▶ **Your instructions**:
Would you please copy every line below that includes the string "noun"?

▶ **Entries provided**:
************
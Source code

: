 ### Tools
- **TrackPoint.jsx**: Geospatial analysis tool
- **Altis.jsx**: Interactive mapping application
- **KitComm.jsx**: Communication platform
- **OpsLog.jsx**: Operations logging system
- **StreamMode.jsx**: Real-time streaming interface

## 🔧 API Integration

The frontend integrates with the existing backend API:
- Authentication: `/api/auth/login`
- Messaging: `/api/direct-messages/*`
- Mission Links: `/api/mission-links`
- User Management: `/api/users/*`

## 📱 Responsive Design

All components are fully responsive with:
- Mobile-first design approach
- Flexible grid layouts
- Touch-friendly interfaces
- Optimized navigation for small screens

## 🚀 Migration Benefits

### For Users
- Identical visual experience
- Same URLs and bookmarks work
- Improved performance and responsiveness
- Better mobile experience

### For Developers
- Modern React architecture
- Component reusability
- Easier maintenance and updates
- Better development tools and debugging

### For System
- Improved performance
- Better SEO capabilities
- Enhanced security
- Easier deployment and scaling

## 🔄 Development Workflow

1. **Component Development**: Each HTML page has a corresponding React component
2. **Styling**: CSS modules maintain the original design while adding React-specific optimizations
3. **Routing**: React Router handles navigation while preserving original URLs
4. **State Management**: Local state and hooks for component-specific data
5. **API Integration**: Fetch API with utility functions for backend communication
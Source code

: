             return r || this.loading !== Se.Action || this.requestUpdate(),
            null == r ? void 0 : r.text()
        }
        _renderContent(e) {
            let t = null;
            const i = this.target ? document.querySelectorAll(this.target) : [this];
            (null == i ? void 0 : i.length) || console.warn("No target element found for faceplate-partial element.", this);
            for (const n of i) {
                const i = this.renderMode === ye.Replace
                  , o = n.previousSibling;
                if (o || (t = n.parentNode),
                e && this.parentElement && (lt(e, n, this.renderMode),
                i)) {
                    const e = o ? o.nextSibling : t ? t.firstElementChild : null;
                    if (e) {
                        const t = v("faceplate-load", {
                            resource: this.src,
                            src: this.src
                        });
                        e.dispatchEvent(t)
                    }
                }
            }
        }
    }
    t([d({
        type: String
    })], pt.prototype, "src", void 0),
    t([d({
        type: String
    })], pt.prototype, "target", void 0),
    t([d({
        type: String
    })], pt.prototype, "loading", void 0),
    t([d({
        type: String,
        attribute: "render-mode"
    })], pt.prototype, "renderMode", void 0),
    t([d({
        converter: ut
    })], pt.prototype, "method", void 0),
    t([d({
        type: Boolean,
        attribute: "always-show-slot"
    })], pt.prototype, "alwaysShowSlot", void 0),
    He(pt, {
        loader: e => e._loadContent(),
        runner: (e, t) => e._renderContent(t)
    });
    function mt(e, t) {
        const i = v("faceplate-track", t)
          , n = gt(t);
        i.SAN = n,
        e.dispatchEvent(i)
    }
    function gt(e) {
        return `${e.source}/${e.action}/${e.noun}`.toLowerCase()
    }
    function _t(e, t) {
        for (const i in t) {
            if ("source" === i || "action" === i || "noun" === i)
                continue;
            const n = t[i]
************
▶ **Response to the task**:
        return `${e.source}/${e.action}/${e.noun}`.toLowerCase()
            if ("source" === i || "action" === i || "noun" === i)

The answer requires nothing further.